[Records from a collection]
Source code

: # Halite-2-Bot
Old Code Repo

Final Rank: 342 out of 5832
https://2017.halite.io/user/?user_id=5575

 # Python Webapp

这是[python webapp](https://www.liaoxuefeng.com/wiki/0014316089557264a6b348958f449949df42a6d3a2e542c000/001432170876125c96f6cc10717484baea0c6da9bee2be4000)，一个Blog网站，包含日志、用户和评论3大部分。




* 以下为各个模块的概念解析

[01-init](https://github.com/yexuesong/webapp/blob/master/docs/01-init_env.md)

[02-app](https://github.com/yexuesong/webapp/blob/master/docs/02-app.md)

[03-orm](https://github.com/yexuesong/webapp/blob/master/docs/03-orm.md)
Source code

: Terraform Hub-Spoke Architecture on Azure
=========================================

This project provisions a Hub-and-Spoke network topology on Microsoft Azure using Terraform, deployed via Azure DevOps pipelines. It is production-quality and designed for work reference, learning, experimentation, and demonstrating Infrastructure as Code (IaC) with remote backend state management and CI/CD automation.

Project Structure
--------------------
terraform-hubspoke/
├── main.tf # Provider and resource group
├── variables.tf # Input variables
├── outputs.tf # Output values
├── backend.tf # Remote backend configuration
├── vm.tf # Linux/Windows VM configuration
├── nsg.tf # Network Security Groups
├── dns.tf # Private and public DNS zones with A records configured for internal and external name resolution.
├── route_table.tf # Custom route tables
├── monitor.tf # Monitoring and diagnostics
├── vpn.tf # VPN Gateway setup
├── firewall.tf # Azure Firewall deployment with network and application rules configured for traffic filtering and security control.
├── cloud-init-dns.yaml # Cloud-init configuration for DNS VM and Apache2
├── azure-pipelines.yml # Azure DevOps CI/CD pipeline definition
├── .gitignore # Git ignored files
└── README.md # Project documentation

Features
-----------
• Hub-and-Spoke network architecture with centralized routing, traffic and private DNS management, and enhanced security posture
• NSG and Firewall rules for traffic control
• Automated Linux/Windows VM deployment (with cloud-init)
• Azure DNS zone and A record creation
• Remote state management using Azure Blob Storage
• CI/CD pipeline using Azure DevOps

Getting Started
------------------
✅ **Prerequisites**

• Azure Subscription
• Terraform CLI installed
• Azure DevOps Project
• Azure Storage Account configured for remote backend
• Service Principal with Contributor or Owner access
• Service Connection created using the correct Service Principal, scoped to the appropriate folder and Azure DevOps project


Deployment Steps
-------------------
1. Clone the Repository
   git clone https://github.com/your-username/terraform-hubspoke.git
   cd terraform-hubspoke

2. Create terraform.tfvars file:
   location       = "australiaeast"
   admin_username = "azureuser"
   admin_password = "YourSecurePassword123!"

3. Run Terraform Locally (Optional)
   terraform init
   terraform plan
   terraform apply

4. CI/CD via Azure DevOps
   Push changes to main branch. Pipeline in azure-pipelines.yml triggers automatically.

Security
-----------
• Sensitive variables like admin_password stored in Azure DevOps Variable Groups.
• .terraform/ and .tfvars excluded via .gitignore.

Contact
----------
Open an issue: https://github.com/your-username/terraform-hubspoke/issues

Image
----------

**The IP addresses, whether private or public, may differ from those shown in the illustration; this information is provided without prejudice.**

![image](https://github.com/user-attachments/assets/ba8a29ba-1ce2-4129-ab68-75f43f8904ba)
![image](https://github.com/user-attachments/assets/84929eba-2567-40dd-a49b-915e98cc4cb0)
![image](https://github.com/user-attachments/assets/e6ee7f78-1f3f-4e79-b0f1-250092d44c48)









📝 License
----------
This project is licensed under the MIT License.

== TASK ==
What is needed here is an exact copy of all the entries.

== YOUR RESPONSE ==
Source code

: # Halite-2-Bot
Old Code Repo

Final Rank: 342 out of 5832
https://2017.halite.io/user/?user_id=5575

 # Python Webapp

这是[python webapp](https://www.liaoxuefeng.com/wiki/0014316089557264a6b348958f449949df42a6d3a2e542c000/001432170876125c96f6cc10717484baea0c6da9bee2be4000)，一个Blog网站，包含日志、用户和评论3大部分。




* 以下为各个模块的概念解析

[01-init](https://github.com/yexuesong/webapp/blob/master/docs/01-init_env.md)

[02-app](https://github.com/yexuesong/webapp/blob/master/docs/02-app.md)

[03-orm](https://github.com/yexuesong/webapp/blob/master/docs/03-orm.md)
Source code

: Terraform Hub-Spoke Architecture on Azure
=========================================

This project provisions a Hub-and-Spoke network topology on Microsoft Azure using Terraform, deployed via Azure DevOps pipelines. It is production-quality and designed for work reference, learning, experimentation, and demonstrating Infrastructure as Code (IaC) with remote backend state management and CI/CD automation.

Project Structure
--------------------
terraform-hubspoke/
├── main.tf # Provider and resource group
├── variables.tf # Input variables
├── outputs.tf # Output values
├── backend.tf # Remote backend configuration
├── vm.tf # Linux/Windows VM configuration
├── nsg.tf # Network Security Groups
├── dns.tf # Private and public DNS zones with A records configured for internal and external name resolution.
├── route_table.tf # Custom route tables
├── monitor.tf # Monitoring and diagnostics
├── vpn.tf # VPN Gateway setup
├── firewall.tf # Azure Firewall deployment with network and application rules configured for traffic filtering and security control.
├── cloud-init-dns.yaml # Cloud-init configuration for DNS VM and Apache2
├── azure-pipelines.yml # Azure DevOps CI/CD pipeline definition
├── .gitignore # Git ignored files
└── README.md # Project documentation

Features
-----------
• Hub-and-Spoke network architecture with centralized routing, traffic and private DNS management, and enhanced security posture
• NSG and Firewall rules for traffic control
• Automated Linux/Windows VM deployment (with cloud-init)
• Azure DNS zone and A record creation
• Remote state management using Azure Blob Storage
• CI/CD pipeline using Azure DevOps

Getting Started
------------------
✅ **Prerequisites**

• Azure Subscription
• Terraform CLI installed
• Azure DevOps Project
• Azure Storage Account configured for remote backend
• Service Principal with Contributor or Owner access
• Service Connection created using the correct Service Principal, scoped to the appropriate folder and Azure DevOps project


Deployment Steps
-------------------
1. Clone the Repository
   git clone https://github.com/your-username/terraform-hubspoke.git
   cd terraform-hubspoke

2. Create terraform.tfvars file:
   location       = "australiaeast"
   admin_username = "azureuser"
   admin_password = "YourSecurePassword123!"

3. Run Terraform Locally (Optional)
   terraform init
   terraform plan
   terraform apply

4. CI/CD via Azure DevOps
   Push changes to main branch. Pipeline in azure-pipelines.yml triggers automatically.

Security
-----------
• Sensitive variables like admin_password stored in Azure DevOps Variable Groups.
• .terraform/ and .tfvars excluded via .gitignore.

Contact
----------
Open an issue: https://github.com/your-username/terraform-hubspoke/issues

Image
----------

**The IP addresses, whether private or public, may differ from those shown in the illustration; this information is provided without prejudice.**

![image](https://github.com/user-attachments/assets/ba8a29ba-1ce2-4129-ab68-75f43f8904ba)
![image](https://github.com/user-attachments/assets/84929eba-2567-40dd-a49b-915e98cc4cb0)
![image](https://github.com/user-attachments/assets/e6ee7f78-1f3f-4e79-b0f1-250092d44c48)









📝 License
----------
This project is licensed under the MIT License.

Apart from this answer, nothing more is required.